Oil prices rallied on Wednesday with investors weighing heavily on Chinese faster growth, moving their focus from concentrating only on the economic uncertainty troubling the US.

Brent oil increased to more than $110 a barrel, while US crude surged 42 cents to $88.92, reports Reuters.

Investor focus moved on to the world’s second largest oil consumer, after China’s state television quoted Chinese Communist Party chief Xi Jinping as saying that the country plans to make new policies effective in 2013 with an increased focus on economic recovery.

The debt crisis in Europe and worsening economic conditions in the US in view of unaddressed financial woes remained key concerns for the global oil demand outlook, leading to an impact on price gains.

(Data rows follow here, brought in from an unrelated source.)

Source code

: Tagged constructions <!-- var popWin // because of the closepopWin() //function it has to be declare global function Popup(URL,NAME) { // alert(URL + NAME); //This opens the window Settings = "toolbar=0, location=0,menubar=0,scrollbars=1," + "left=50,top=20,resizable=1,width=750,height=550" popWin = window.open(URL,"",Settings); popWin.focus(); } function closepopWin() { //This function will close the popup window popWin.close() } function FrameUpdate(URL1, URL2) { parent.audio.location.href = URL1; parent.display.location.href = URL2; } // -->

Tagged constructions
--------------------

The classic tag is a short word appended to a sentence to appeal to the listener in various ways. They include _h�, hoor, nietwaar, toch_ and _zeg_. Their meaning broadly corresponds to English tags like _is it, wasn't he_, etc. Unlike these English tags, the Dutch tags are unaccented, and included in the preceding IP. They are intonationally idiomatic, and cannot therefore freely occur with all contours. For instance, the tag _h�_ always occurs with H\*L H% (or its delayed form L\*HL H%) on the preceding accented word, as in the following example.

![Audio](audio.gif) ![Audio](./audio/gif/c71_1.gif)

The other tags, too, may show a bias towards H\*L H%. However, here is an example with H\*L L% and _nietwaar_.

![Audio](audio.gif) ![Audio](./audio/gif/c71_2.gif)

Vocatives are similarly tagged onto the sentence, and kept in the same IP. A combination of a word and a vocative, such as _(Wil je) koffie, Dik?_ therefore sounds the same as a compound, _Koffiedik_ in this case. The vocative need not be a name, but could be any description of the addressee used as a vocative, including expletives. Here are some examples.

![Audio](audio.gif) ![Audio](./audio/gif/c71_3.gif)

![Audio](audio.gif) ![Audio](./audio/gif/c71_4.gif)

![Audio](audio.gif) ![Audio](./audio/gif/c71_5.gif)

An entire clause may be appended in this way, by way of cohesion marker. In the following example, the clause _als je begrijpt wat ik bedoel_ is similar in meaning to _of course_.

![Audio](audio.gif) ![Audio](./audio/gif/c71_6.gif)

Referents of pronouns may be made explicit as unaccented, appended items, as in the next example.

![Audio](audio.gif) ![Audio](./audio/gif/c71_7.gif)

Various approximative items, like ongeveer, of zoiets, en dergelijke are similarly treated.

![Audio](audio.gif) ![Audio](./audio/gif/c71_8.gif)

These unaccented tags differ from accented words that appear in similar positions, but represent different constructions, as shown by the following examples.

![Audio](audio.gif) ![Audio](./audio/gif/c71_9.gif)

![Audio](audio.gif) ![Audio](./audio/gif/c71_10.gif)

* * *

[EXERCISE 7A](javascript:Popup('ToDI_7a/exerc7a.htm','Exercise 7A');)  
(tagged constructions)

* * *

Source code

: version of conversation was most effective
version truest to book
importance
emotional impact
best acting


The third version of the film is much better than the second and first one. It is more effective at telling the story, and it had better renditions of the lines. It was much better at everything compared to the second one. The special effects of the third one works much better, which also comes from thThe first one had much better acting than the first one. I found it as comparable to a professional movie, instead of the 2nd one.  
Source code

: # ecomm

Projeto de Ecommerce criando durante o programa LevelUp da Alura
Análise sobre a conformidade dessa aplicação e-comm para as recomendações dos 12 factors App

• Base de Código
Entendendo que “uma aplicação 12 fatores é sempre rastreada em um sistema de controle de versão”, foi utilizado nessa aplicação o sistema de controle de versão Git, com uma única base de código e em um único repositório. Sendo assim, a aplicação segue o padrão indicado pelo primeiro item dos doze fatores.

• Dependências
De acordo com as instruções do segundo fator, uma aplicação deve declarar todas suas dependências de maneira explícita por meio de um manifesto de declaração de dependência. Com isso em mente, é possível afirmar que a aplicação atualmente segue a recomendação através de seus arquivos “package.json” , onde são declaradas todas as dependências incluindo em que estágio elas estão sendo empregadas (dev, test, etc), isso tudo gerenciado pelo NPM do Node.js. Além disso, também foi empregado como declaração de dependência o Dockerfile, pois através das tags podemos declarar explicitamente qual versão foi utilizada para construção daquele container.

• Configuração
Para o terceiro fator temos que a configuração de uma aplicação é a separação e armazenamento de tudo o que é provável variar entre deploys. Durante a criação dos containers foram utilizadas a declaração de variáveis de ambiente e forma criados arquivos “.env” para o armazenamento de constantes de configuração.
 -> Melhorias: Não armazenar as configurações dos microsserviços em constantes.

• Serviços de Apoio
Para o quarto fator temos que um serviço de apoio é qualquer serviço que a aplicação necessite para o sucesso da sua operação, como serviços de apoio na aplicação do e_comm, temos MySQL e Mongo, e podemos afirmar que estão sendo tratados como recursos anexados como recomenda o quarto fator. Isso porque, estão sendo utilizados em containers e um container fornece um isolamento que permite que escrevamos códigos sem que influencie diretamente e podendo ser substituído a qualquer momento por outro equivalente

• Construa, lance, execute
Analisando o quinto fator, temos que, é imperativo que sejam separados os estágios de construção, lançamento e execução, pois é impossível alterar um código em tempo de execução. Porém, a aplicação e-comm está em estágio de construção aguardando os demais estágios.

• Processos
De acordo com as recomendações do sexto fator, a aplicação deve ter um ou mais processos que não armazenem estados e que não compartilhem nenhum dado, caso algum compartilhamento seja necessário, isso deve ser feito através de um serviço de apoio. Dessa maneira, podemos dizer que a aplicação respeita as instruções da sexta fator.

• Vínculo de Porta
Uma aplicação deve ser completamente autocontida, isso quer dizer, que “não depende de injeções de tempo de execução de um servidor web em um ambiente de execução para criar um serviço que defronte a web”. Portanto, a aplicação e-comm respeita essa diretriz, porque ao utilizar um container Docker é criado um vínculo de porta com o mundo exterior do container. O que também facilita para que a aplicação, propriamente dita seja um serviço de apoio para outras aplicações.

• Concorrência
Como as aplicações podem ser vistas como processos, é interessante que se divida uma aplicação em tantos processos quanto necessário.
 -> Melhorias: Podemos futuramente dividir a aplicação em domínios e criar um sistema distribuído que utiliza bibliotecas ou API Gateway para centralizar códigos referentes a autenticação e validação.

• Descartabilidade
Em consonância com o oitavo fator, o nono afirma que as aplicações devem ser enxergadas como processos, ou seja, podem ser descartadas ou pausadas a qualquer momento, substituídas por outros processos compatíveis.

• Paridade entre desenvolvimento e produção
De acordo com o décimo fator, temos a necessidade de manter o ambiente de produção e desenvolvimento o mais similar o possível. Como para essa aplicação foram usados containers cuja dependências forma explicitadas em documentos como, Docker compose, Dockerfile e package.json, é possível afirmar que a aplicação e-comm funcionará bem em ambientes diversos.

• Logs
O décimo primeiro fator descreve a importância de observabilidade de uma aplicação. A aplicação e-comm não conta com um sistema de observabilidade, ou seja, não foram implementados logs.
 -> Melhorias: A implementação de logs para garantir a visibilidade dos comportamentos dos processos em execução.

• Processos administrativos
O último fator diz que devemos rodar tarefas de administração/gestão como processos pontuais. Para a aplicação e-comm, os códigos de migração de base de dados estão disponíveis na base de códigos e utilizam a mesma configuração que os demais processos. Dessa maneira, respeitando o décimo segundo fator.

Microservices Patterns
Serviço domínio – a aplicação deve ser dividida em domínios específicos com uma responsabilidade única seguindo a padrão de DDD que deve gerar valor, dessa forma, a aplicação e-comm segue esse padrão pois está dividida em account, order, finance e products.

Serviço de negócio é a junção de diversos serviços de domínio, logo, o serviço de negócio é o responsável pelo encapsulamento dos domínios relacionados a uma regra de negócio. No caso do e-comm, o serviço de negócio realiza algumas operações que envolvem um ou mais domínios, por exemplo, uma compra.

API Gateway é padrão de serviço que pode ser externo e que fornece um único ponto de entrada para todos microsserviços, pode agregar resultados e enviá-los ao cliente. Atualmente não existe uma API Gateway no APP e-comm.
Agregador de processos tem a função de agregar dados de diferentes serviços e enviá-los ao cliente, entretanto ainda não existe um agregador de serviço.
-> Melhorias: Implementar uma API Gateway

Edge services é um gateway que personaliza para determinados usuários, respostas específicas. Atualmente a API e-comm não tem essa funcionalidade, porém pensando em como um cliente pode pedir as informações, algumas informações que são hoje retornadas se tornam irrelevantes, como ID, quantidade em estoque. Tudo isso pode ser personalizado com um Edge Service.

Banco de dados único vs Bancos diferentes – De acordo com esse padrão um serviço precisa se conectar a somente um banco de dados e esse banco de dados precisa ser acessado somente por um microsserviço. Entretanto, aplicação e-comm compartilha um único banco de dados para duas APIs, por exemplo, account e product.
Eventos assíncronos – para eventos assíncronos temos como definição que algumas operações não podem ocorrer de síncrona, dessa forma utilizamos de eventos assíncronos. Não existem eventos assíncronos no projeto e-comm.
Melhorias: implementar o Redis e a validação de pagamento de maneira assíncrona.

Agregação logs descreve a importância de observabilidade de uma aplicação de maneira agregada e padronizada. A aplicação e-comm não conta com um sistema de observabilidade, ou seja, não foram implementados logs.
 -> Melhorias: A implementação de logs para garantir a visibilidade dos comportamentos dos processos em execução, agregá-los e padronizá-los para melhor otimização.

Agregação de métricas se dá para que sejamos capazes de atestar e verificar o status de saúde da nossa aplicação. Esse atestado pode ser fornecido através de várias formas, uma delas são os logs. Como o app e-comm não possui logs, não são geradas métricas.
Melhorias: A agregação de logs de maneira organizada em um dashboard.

US lawmakers have been fighting over the looming fiscal cliff for several months without reaching any consensus to help the world’s top oil consumer from another recession.

Analysts expect that the global oil demand might be dropped by nearly 0.6 million barrels a day if the deal to avert the fiscal cliff is not agreed upon soon.

Supply worries continue to emanate from the Middle East region, which has been badly impacted by Egyptian political unrest and ongoing clashes between Iran and US.

Iran’s announcement on Tuesday that it captured a US intelligence drone in its airspace caused further concerns, though the US have denied this.

Oil prices gained support from the US crude stockpiles report by American Petroleum Institute, which showed that stockpiles declined by 2.2 million barrels during the week ending 30 November.

Investors now await the weekly data from the Energy Information Administration (EIA) later today.